#### PROMPT:
Report every line of the records that contains the word "http".

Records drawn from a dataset
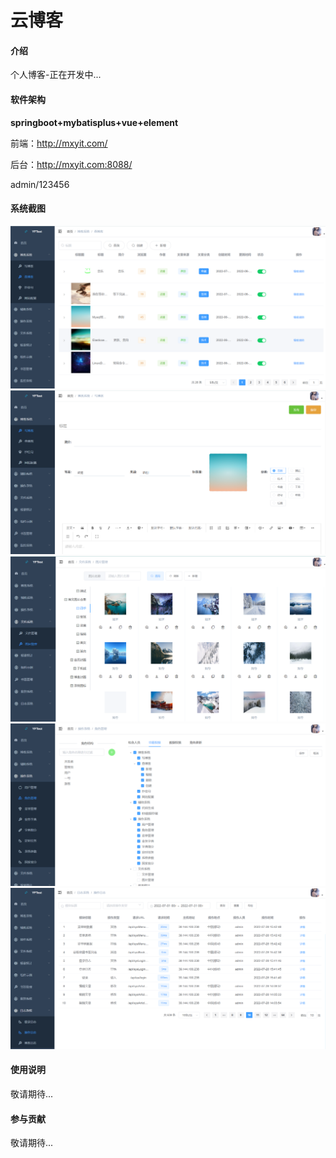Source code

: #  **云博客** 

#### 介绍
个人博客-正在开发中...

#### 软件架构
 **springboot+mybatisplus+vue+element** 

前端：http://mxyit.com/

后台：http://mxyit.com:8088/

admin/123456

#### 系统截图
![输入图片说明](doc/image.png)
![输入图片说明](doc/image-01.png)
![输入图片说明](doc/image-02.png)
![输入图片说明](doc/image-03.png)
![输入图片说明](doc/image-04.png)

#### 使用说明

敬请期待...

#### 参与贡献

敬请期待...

...

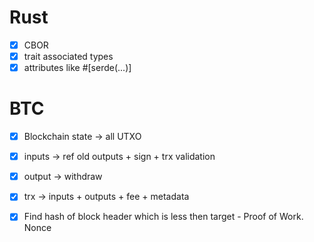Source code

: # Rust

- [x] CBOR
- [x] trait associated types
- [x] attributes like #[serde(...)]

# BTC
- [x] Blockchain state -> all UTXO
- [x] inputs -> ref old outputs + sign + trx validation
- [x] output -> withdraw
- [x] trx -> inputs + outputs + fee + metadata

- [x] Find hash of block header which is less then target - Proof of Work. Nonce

#### RESPONSE BELOW:
前端：http://mxyit.com/
后台：http://mxyit.com:8088/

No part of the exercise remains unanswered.